Available data:
Content starts

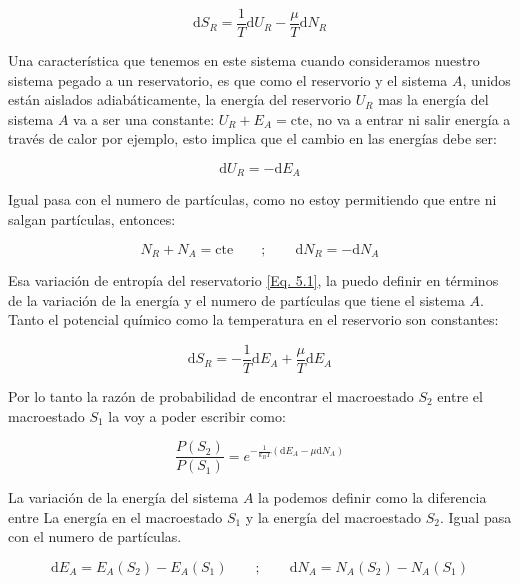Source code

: \documentclass[11pt,fleqn]{book}
\begin{document}
\begin{equation}
    \mathrm{d}S_{R}=\frac{1}{T}\mathrm{d}U_{R}-\frac{\mu}{T}\mathrm{d}N_{R}
    \label{Eq. 5.1}
\end{equation}

Una característica que tenemos en este sistema cuando consideramos nuestro sistema pegado a un reservatorio, es que como el reservorio y el sistema $A$, unidos están aislados adiabáticamente, la energía del reservorio $U_{R}$ mas la energía del sistema $A$ va a ser una constante: $U_{R}+E_{A}=\text{cte}$, no va a entrar ni salir energía a través de calor por ejemplo, esto implica que el cambio en las energías debe ser:

\begin{equation*}
\mathrm{d}U_{R}=-\mathrm{d}E_{A}    
\end{equation*}

Igual pasa con el numero de partículas, como no estoy permitiendo que entre ni salgan partículas, entonces:

\begin{equation}
    N_{R}+N_{A}=\text{cte}\qquad;\qquad\mathrm{d}N_{R}=-\mathrm{d}N_{A}
    \label{Eq. 5.2}
\end{equation}

Esa variación de entropía del reservatorio \ref{Eq. 5.1}, la puedo definir en términos de la variación de la energía y el numero de partículas que tiene el sistema $A$. Tanto el potencial químico como la temperatura en el reservorio son constantes:

\begin{equation}
       \mathrm{d}S_{R}=-\frac{1}{T}\mathrm{d}E_{A}+\frac{\mu}{T}\mathrm{d}E_{A}
    \label{Eq. 5.3}
\end{equation}

Por lo tanto la  razón de probabilidad de encontrar el macroestado $S_{2}$ entre el macroestado $S_{1}$ la voy a poder escribir como:

\begin{equation}
    \frac{P(S_{2})}{P(S_{1})}=e^{-\frac{1}{k_{B}T}(\mathrm{d}E_{A}-\mu\mathrm{d}N_{A})}
    \label{Eq. 5.4}
\end{equation}

La variación de la energía del sistema $A$ la podemos definir como la diferencia entre La energía en el macroestado $S_{1}$ y la energía del macroestado $S_{2}$. Igual pasa con el numero de partículas.

\begin{equation*}
    \mathrm{d}E_{A}=E_{A}(S_{2})-E_{A}(S_{1})\qquad;\qquad\mathrm{d}N_{A}=N_{A}(S_{2})-N_{A}(S_{1})
\end{equation*}
\end{document}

Content ends

Pictures aside, reproduce every record exactly as it stands.

Result:
Source code

: \documentclass[11pt,fleqn]{book}
\begin{document}
\begin{equation}
    \mathrm{d}S_{R}=\frac{1}{T}\mathrm{d}U_{R}-\frac{\mu}{T}\mathrm{d}N_{R}
    \label{Eq. 5.1}
\end{equation}

Una característica que tenemos en este sistema cuando consideramos nuestro sistema pegado a un reservatorio, es que como el reservorio y el sistema $A$, unidos están aislados adiabáticamente, la energía del reservorio $U_{R}$ mas la energía del sistema $A$ va a ser una constante: $U_{R}+E_{A}=\text{cte}$, no va a entrar ni salir energía a través de calor por ejemplo, esto implica que el cambio en las energías debe ser:

\begin{equation*}
\mathrm{d}U_{R}=-\mathrm{d}E_{A}    
\end{equation*}

Igual pasa con el numero de partículas, como no estoy permitiendo que entre ni salgan partículas, entonces:

\begin{equation}
    N_{R}+N_{A}=\text{cte}\qquad;\qquad\mathrm{d}N_{R}=-\mathrm{d}N_{A}
    \label{Eq. 5.2}
\end{equation}

Esa variación de entropía del reservatorio \ref{Eq. 5.1}, la puedo definir en términos de la variación de la energía y el numero de partículas que tiene el sistema $A$. Tanto el potencial químico como la temperatura en el reservorio son constantes:

\begin{equation}
       \mathrm{d}S_{R}=-\frac{1}{T}\mathrm{d}E_{A}+\frac{\mu}{T}\mathrm{d}E_{A}
    \label{Eq. 5.3}
\end{equation}

Por lo tanto la  razón de probabilidad de encontrar el macroestado $S_{2}$ entre el macroestado $S_{1}$ la voy a poder escribir como:

\begin{equation}
    \frac{P(S_{2})}{P(S_{1})}=e^{-\frac{1}{k_{B}T}(\mathrm{d}E_{A}-\mu\mathrm{d}N_{A})}
    \label{Eq. 5.4}
\end{equation}

La variación de la energía del sistema $A$ la podemos definir como la diferencia entre La energía en el macroestado $S_{1}$ y la energía del macroestado $S_{2}$. Igual pasa con el numero de partículas.

\begin{equation*}
    \mathrm{d}E_{A}=E_{A}(S_{2})-E_{A}(S_{1})\qquad;\qquad\mathrm{d}N_{A}=N_{A}(S_{2})-N_{A}(S_{1})
\end{equation*}
\end{document}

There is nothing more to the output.